(WHAT NEEDS TO BE DONE) Scan the entries below and extract each line with the word "application" in it.

*** Block opens ***

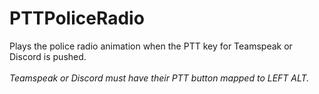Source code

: # PTTPoliceRadio
Plays the police radio animation when the PTT key for Teamspeak or Discord is pushed.
<br>
<br>
*Teamspeak or Discord must have their PTT button mapped to LEFT ALT.*
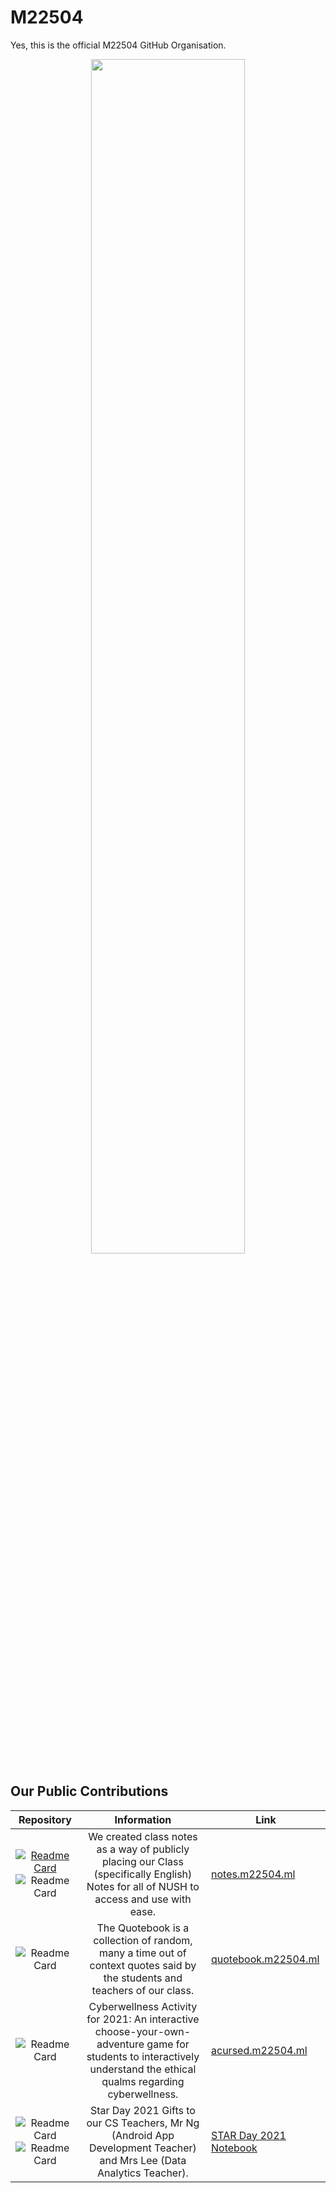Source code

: # M22504

Yes, this is the official M22504 GitHub Organisation.

<p align="center"><img src="https://raw.githubusercontent.com/M22504/.github/main/profile/logo.jpg" width="70%" /></p>



## Our Public Contributions

|                          Repository                          |                         Information                          | Link                                                         |
| :----------------------------------------------------------: | :----------------------------------------------------------: | ------------------------------------------------------------ |
| [![Readme Card](https://github-readme-stats.vercel.app/api/pin/?username=M22504&repo=class-notes)](https://github.com/anuraghazra/github-readme-stats) ![Readme Card](https://github-readme-stats.vercel.app/api/pin/?username=M22504&repo=el-notes) | We created class notes as a way of publicly placing our Class (specifically English) Notes for all of NUSH to access and use with ease. | [notes.m22504.ml](https://notes.m22504.ml/)                  |
| ![Readme Card](https://github-readme-stats.vercel.app/api/pin/?username=M22504&repo=quotebook) | The Quotebook is a collection of random, many a time out of context quotes said by the students and teachers of our class. | [quotebook.m22504.ml](https://quotebook.m22504.ml/)          |
| ![Readme Card](https://github-readme-stats.vercel.app/api/pin/?username=M22504&repo=acursed) | Cyberwellness Activity for 2021: An interactive choose-your-own-adventure game for students to interactively understand the ethical qualms regarding cyberwellness. | [acursed.m22504.ml](https://acursed.m22504.ml/)              |
| ![Readme Card](https://github-readme-stats.vercel.app/api/pin/?username=M22504&repo=starday_data_analysis)![Readme Card](https://github-readme-stats.vercel.app/api/pin/?username=M22504&repo=starday_apk) | Star Day 2021 Gifts to our CS Teachers, Mr Ng (Android App Development Teacher) and Mrs Lee (Data Analytics Teacher). | [STAR Day 2021 Notebook](https://colab.research.google.com/github/m21404/starday_data_analysis/blob/main/STAR%20Day%20Notebook.ipynb) |

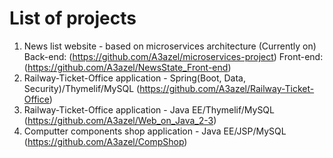 # List of projects
1. News list website - based on microservices architecture (Currently on) 
Back-end: (https://github.com/A3azel/microservices-project)
Front-end: (https://github.com/A3azel/NewsState_Front-end)
2. Railway-Ticket-Office application - Spring(Boot, Data, Security)/Thymelif/MySQL (https://github.com/A3azel/Railway-Ticket-Office)
3. Railway-Ticket-Office application - Java EE/Thymelif/MySQL (https://github.com/A3azel/Web_on_Java_2-3)
4. Computter components shop application - Java EE/JSP/MySQL (https://github.com/A3azel/CompShop)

*** Block closes ***

(ANSWER TO THIS PROBLEM)
2. Railway-Ticket-Office application - Spring(Boot, Data, Security)/Thymelif/MySQL (https://github.com/A3azel/Railway-Ticket-Office)
3. Railway-Ticket-Office application - Java EE/Thymelif/MySQL (https://github.com/A3azel/Web_on_Java_2-3)
4. Computter components shop application - Java EE/JSP/MySQL (https://github.com/A3azel/CompShop)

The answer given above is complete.